Monday, December 18, 2017

CBO: Too Often The Numbers Do Lie

Your local weather forecaster has better odds of being right than the Congressional Budget Office (CBO).  Despite its lousy prediction record, the media continues to tout the CBO's estimates as unimpeachable numbers not subject to skepticism.  Even a meterologist knows better. 

The budget office issues an annual deficit prediction 12-months ahead of the fiscal year, yet it errs by billions of dollars.  Its yearly economic growth models are just as inaccurate. CBO predicted 3.2 percent GDP from 2010-2016.  Actual GDP performance was 2.1 percent, a yawning disparity.

Notwithstanding its slipshod record, the CBO claims to be "strictly objective and impartial" in its role of producing 'independent' analysis of issues to support the Congressional budget process. Lawmakers are supposed to look to the CBO to provide the cost to taxpayers of proposed legislation.
 
From its beginning in 1975, the CBO has clung to antiquated scoring methodologies that skew the results and raise questions about the accuracy of its forecasts.  Like many government agencies, the CBO has resisted calls to change its calculus to fit today's economic realities. 

Many of the CBO's problems can be traced to its founding.  The creation of the CBO was a Democratic political ploy to wrest control of the budget process from the Office of Management and Budget (OMB) which reported to President Nixon at the time.

With lopsided majorities in the House and Senate, Democrats passed the Congressional Budget and Impoundment Control Act of 1974 birthing its own budget agency to weaken the OMB and to jigger cost estimates to fit its agenda.  Democrats named a director, who built a team of party loyalists. 
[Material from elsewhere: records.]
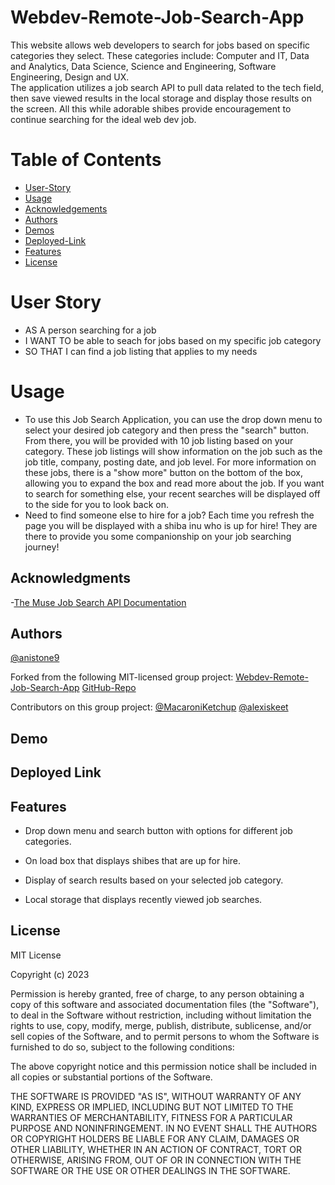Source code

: # Webdev-Remote-Job-Search-App
This website allows web developers to search for jobs based on specific categories they select. These categories include: Computer and IT, Data and Analytics, Data Science, Science and Engineering, Software Engineering, Design and UX.   
The application utilizes a job search API to pull data related to the tech field, then save viewed results in the local storage and display those results on the screen. All this while adorable shibes provide encouragement to continue searching for the ideal web dev job.

# Table of Contents
- [User-Story](#user-story)
- [Usage](#usage)
- [Acknowledgements](#acknowledgments)
- [Authors](#authors)
- [Demos](#demo)
- [Deployed-Link](#deployed-link)
- [Features](#features)
- [License](#liscense)

# User Story
 - AS A person searching for a job
 - I WANT TO be able to seach for jobs based on my specific job category
-  SO THAT I can find a job listing that applies to my needs 

# Usage
- To use this Job Search Application, you can use the drop down menu to select your desired job category and then press the "search" button. From there, you will be provided with 10 job listing based on your category. These job listings will show information on the job such as the job title, company, posting date, and job level. For more information on these jobs, there is a "show more" button on the bottom of the box, allowing you to expand the box and read more about the job. If you want to search for something else, your recent searches will be displayed off to the side for you to look back on.
- Need to find someone else to hire for a job? Each time you refresh the page you will be displayed with a shiba inu who is up for hire! They are there to provide you some companionship on your job searching journey!


## Acknowledgments

-[The Muse Job Search API Documentation](https://www.themuse.com/developers/api/v2)

## Authors
[@anistone9](https://github.com/anistone9)

Forked from the following MIT-licensed group project:
[Webdev-Remote-Job-Search-App](https://macaroniketchup.github.io/Webdev-Remote-Job-Search-App/)
[GitHub-Repo](https://github.com/MacaroniKetchup/Webdev-Remote-Job-Search-App.git)

Contributors on this group project:
[@MacaroniKetchup](https://github.com/MacaroniKetchup)
[@alexiskeet](https://github.com/alexiskeet)

## Demo


## Deployed Link


## Features

- Drop down menu and search button with options for different job categories.

- On load box that displays shibes that are up for hire. 

- Display of search results based on your selected job category.

- Local storage that displays recently viewed job searches.

## License

MIT License

Copyright (c) 2023 

Permission is hereby granted, free of charge, to any person obtaining a copy
of this software and associated documentation files (the "Software"), to deal
in the Software without restriction, including without limitation the rights
to use, copy, modify, merge, publish, distribute, sublicense, and/or sell
copies of the Software, and to permit persons to whom the Software is
furnished to do so, subject to the following conditions:

The above copyright notice and this permission notice shall be included in all
copies or substantial portions of the Software.

THE SOFTWARE IS PROVIDED "AS IS", WITHOUT WARRANTY OF ANY KIND, EXPRESS OR
IMPLIED, INCLUDING BUT NOT LIMITED TO THE WARRANTIES OF MERCHANTABILITY,
FITNESS FOR A PARTICULAR PURPOSE AND NONINFRINGEMENT. IN NO EVENT SHALL THE
AUTHORS OR COPYRIGHT HOLDERS BE LIABLE FOR ANY CLAIM, DAMAGES OR OTHER
LIABILITY, WHETHER IN AN ACTION OF CONTRACT, TORT OR OTHERWISE, ARISING FROM,
OUT OF OR IN CONNECTION WITH THE SOFTWARE OR THE USE OR OTHER DEALINGS IN THE
SOFTWARE.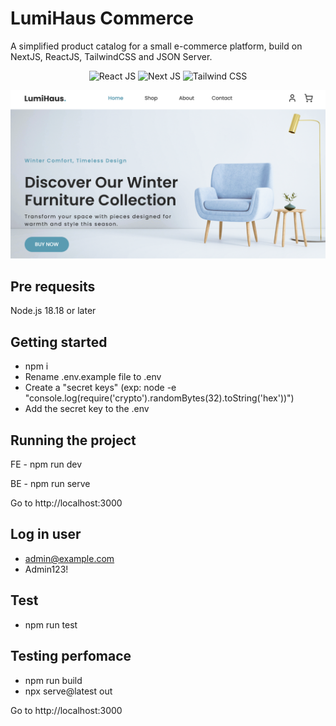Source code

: # LumiHaus Commerce

A simplified product catalog for a small e-commerce platform, build on NextJS, ReactJS, TailwindCSS and JSON Server.

<p align="center">
  <img src="https://reactnative.dev/img/header_logo.svg" alt="React JS" width="60"/>
  <img src="https://notes.webutvikling.org/images/nextjs.png" alt="Next JS" width="80"/>
  <img src="https://upload.wikimedia.org/wikipedia/commons/d/d5/Tailwind_CSS_Logo.svg" alt="Tailwind CSS" width="80"/>
</p>

![screen](https://github.com/Rolando-Barbella/lumiHaus/blob/main/public/images/e-commerce.png)


## Pre requesits

Node.js 18.18 or later

## Getting started

- npm i
- Rename .env.example file to .env
- Create a "secret keys" (exp: node -e "console.log(require('crypto').randomBytes(32).toString('hex'))")
- Add the secret key to the .env

## Running the project

FE - npm run dev

BE - npm run serve

Go to http://localhost:3000

## Log in user

- admin@example.com
- Admin123!

## Test

- npm run test

## Testing perfomace

- npm run build
- npx serve@latest out

Go to http://localhost:3000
Since its infancy, the CBO has been the epitome of the Deep State, a reference to government employees who influence federal agency policies to reflect their own political views.  Even if the media uses the words "non-partisan" to describe the CBO, it serves its masters in Congress.
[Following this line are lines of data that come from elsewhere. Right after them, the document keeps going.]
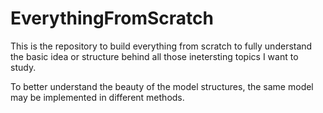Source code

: # EverythingFromScratch

This is the repository to build everything from scratch to fully understand the basic idea or structure behind all those inetersting topics I want to study.

To better understand the beauty of the model structures, the same model may be implemented in different methods.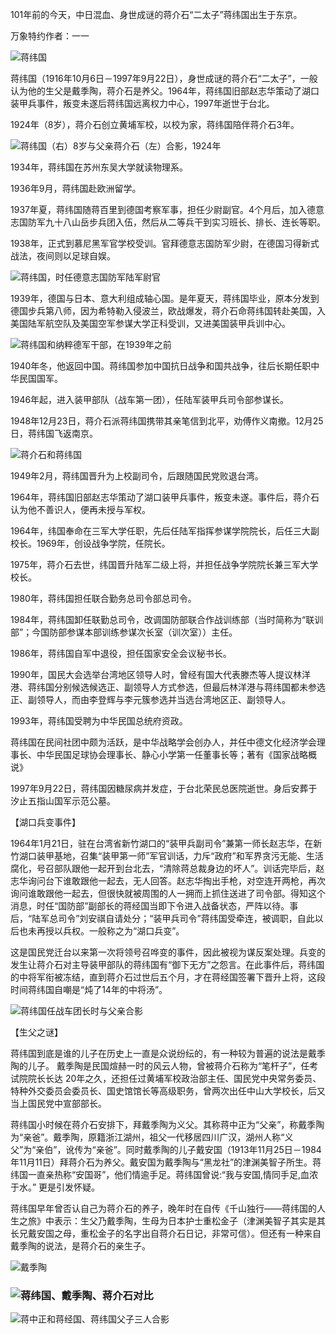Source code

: 101年前的今天，中日混血、身世成谜的蒋介石“二太子”蒋纬国出生于东京。

万象特约作者：一一

![蒋纬国](蒋纬国.jpg)

蒋纬国（1916年10月6日－1997年9月22日），身世成谜的蒋介石“二太子”，一般认为他的生父是戴季陶，蒋介石是养父。1964年，蒋纬国旧部赵志华策动了湖口装甲兵事件，叛变未遂后蒋纬国远离权力中心，1997年逝世于台北。

1924年（8岁），蒋介石创立黄埔军校，以校为家，蒋纬国陪伴蒋介石3年。

![蒋纬国（右）8岁与父亲蒋介石（左）合影，1924年](蒋纬国（右）8岁与父亲蒋介石（左）合影，1924年.jpg)

1934年，蒋纬国在苏州东吴大学就读物理系。

1936年9月，蒋纬国赴欧洲留学。

1937年夏，蒋纬国随蒋百里到德国考察军事，担任少尉副官。4个月后，加入德意志国防军九十八山岳步兵团入伍，然后从二等兵干到实习班长、排长、连长等职。

1938年，正式到慕尼黑军官学校受训。官拜德意志国防军少尉，在德国习得新式战法，夜间则以足球自娱。

![蒋纬国，时任德意志国防军陆军尉官](蒋纬国，时任德意志国防军陆军尉官.jpg)



1939年，德国与日本、意大利组成轴心国。是年夏天，蒋纬国毕业，原本分发到德国步兵第八师，因为希特勒入侵波兰，欧战爆发，蒋介石命蒋纬国转赴美国，入美国陆军航空队及美国空军参谋大学正科受训，又进美国装甲兵训中心。

![蒋纬国和纳粹德军干部，在1939年之前](蒋纬国和纳粹德军干部，在1939年之前.jpg)

1940年冬，他返回中国。蒋纬国参加中国抗日战争和国共战争，往后长期任职中华民国国军。

1946年起，进入装甲部队（战车第一团），任陆军装甲兵司令部参谋长。

1948年12月23日，蒋介石派蒋纬国携带其亲笔信到北平，劝傅作义南撤。12月25日，蒋纬国飞返南京。

![蒋介石和蒋纬国](蒋介石和蒋纬国.jpg)

1949年2月，蒋纬国晋升为上校副司令，后跟随国民党败退台湾。

1964年，蒋纬国旧部赵志华策动了湖口装甲兵事件，叛变未遂。事件后，蒋介石认为他不善识人，便再未授与军权。

1964年，纬国奉命在三军大学任职，先后任陆军指挥参谋学院院长，后任三大副校长。1969年，创设战争学院，任院长。

1975年，蒋介石去世，纬国晋升陆军二级上将，并担任战争学院院长兼三军大学校长。



1980年，蒋纬国担任联合勤务总司令部总司令。

1984年，蒋纬国卸任联勤总司令，改调国防部联合作战训练部（当时简称为“联训部”；今国防部参谋本部训练参谋次长室（训次室））主任。

1986年，蒋纬国自军中退役，担任国家安全会议秘书长。

1990年，国民大会选举台湾地区领导人时，曾经有国大代表滕杰等人提议林洋港、蒋纬国分别候选候选正、副领导人方式参选，但最后林洋港与蒋纬国都未参选正、副领导人，而由李登辉与李元簇参选并当选台湾地区正、副领导人。

1993年，蒋纬国受聘为中华民国总统府资政。

蒋纬国在民间社团中颇为活跃，是中华战略学会创办人，并任中德文化经济学会理事长、中华民国足球协会理事长、静心小学第一任董事长等；著有《国家战略概说》

1997年9月22日，蒋纬国因糖尿病并发症，于台北荣民总医院逝世。身后安葬于汐止五指山国军示范公墓。

【湖口兵变事件】

1964年1月21日，驻在台湾省新竹湖口的“装甲兵副司令”兼第一师长赵志华，在新竹湖口装甲基地，召集“装甲第一师”军官训话，力斥“政府”和军界贪污无能、生活腐化，号召部队跟他一起开到台北去，“清除蒋总裁身边的坏人”。训话完毕后，赵志华询问台下谁敢跟他一起去，无人回答。赵志华掏出手枪，对空连开两枪，再次询问谁敢跟他一起去，但很快就被周围的人一拥而上抓住送进了司令部。得知这个消息，时任“国防部”副部长的蒋经国当即下令进入战备状态，严阵以待。事后，“陆军总司令”刘安祺自请处分；“装甲兵司令”蒋纬国受牵连，被调职，自此以后也未再授以兵权。一般称之为“湖口兵变”。

这是国民党迁台以来第一次将领号召哗变的事件，因此被视为谋反案处理。兵变的发生让蒋介石对主导装甲部队的蒋纬国有“御下无方”之怨言。在此事件后，蒋纬国的中将军衔被冻结，直到蒋介石过世后五个月，才在蒋经国签署下晋升上将，这段时间蒋纬国自嘲是“炖了14年的中将汤”。

![蒋纬国任战车团长时与父亲合影](蒋纬国任战车团长时与父亲合影.jpg)

【生父之谜】

蒋纬国到底是谁的儿子在历史上一直是众说纷纭的，有一种较为普遍的说法是戴季陶的儿子。
戴季陶是民国煊赫一时的风云人物，曾被蒋介石称为“笔杆子”，任考试院院长长达 20年之久，还担任过黄埔军校政治部主任、国民党中央常务委员、特种外交委员会委员长、国史馆馆长等高级职务，曾两次出任中山大学校长，后又当上国民党中宣部部长。

蒋纬国小时候在蒋介石安排下，拜戴季陶为义父。其称蒋中正为“父亲”，称戴季陶为“亲爸”。戴季陶，原籍浙江湖州，祖父一代移居四川广汉，湖州人称“义父”为“亲伯”，讹传为“亲爸”。同时戴季陶的儿子戴安国（1913年11月25日－1984年11月11日）拜蒋介石为养父。戴安国为戴季陶与“黑龙社”的津渊美智子所生。蒋纬国一直亲热称“安国哥”，他们情逾手足。蒋纬国曾说:“我与安国,情同手足,血浓于水。” 更是引发怀疑。

蒋纬国早年曾否认自己为蒋介石的养子，晚年时在自传《千山独行——蒋纬国的人生之旅》中表示：生父乃戴季陶，生母为日本护士重松金子（津渊美智子其实是其长兄戴安国之母，重松金子的名字出自蒋介石日记，非常可信）。但还有一种来自戴季陶的说法，是蒋介石的亲生子。

![戴季陶](戴季陶.jpg)

### ![蒋纬国、戴季陶、蒋介石对比](蒋纬国、戴季陶、蒋介石对比.jpg)

![蒋中正和蒋经国、蒋纬国父子三人合影](蒋中正和蒋经国、蒋纬国父子三人合影.jpg)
By its own admission, the CBO "consults" with members of Congress before it produces its estimates. Lawmakers can and do manipulate assumptions that the CBO bakes into its projections and forecasts on legislation. So much for an unbiased, nonpartisan estimate. 

Take the CBO's infamous forecast of the 10-year price tag of Obamacare.  Shilling for the proposal, President Obama vowed the legislation's price tag would be $940 billion. Magically, the CBO crunched the numbers and guesstimated the cost would be $938 billion.
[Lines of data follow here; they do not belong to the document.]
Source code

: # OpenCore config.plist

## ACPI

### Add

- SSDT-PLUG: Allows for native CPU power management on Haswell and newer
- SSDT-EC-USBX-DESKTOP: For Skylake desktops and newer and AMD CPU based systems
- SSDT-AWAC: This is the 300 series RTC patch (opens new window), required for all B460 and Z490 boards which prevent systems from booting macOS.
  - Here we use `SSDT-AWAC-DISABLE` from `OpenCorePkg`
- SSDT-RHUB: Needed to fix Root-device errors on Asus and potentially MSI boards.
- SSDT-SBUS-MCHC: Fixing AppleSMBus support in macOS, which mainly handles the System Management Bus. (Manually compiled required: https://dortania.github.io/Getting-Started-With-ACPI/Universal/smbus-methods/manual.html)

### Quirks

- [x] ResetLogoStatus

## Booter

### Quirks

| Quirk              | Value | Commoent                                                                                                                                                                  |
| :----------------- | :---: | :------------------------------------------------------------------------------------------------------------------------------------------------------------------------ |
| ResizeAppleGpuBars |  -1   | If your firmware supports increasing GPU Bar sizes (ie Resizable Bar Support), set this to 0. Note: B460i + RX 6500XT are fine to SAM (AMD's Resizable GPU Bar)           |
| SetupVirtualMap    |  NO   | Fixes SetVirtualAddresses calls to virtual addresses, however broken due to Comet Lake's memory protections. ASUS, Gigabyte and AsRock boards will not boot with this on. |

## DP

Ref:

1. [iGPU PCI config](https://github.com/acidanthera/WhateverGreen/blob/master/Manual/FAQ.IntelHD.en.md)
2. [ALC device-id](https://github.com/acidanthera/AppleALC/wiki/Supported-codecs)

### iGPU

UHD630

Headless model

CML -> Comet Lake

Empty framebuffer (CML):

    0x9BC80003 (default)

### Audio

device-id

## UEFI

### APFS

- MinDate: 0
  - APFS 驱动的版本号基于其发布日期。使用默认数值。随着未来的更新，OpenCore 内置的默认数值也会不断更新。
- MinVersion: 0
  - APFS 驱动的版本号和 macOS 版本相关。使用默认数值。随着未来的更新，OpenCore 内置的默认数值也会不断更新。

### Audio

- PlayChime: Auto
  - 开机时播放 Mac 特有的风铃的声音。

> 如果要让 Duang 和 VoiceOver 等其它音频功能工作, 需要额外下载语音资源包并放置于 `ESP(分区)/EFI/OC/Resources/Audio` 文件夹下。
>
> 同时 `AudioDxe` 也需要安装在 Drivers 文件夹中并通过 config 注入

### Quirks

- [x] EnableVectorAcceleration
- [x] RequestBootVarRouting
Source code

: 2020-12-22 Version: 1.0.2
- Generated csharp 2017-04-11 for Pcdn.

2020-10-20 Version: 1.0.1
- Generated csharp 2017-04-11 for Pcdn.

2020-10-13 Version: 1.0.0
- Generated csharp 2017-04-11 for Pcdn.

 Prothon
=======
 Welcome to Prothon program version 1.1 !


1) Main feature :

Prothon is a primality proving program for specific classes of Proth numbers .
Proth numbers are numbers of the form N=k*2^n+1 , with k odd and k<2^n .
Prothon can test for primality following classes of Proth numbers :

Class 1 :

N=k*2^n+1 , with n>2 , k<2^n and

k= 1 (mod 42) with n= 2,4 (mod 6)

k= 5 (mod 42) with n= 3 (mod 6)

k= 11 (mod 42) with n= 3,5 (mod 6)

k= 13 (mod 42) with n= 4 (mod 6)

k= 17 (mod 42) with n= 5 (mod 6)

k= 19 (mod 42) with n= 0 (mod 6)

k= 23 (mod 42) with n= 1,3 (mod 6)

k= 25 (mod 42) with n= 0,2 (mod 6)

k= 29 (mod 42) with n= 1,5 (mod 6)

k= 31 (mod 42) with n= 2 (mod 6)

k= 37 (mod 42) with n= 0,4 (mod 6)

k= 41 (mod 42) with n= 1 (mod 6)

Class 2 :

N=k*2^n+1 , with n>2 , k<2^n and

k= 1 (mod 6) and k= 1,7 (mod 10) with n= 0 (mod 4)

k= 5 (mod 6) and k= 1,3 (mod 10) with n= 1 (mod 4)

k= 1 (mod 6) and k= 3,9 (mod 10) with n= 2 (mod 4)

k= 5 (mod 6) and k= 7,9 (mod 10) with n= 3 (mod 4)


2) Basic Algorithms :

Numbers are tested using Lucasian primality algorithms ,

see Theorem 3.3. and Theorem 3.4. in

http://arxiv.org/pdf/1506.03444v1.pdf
That was in 2010.  Two years later the CBO did a "whoops" and restated its estimate.  In 2012, the ten-year cost had escalated to $1.76 trillion.  It turned out many of the original assumptions in the formal estimate were provided by one of Obamacare's architects, Jonathon Gruber.

When Republicans launched a legislative battle to repeal Obamacare this year, the CBO stepped in and effectively handed the Democrats a sledgehammer to smash the effort.  The CBO calculated 23 million people would lose health coverage in the insurance exchanges under the GOP plan.

The media used the figures to tar Republicans and scare Americans. No journalists bothered to look at the CBO assumptions. Agency bean-counters inflated the forecast for enrollment in Obamacare exchanges to make the losses appear larger than realistically expected over a 10-year horizon.   

With tax reform blinking on Washington's legislative radar, the CBO has dredged up findings that match the Democrat narrative of exploding deficits.  After examining the House and Senate tax plans, the CBO has projected 10-year deficits totalling $1.4 trillion and $1.7 trillion, respectively.

The same Democrats who applauded President Obama's $1 trillion budget deficit in a single year, are appalled and shocked at the estimated shortfall caused by tax reform.  However, the CBO's flawed analysis does not assume the reforms will fuel economic growth that will increase tax revenues.

The charade has lasted too long.

Virginia Representative Morgan Griffith and two of his colleagues recently offered legislation to abolish the Budget Analysis Division at the CBO.  "Too often predictions made by the CBO turn out to be far off the mark," Griffith told the House in pleading his case. 

Hidebound members of the House rebuffed the measure.  The swamp takes comfort in sustaining bureaucracies, particularly those that serve its purposes at the expense of taxpayers.

The CBO and its 250 analysts, economists and budget specialists have failed to publish accurate forecasts Congress can rely on in making decisions.  Axing the CBO will remove an obstacle to Washington reform. And it will have the added benefit of lowering the water level in the swamp.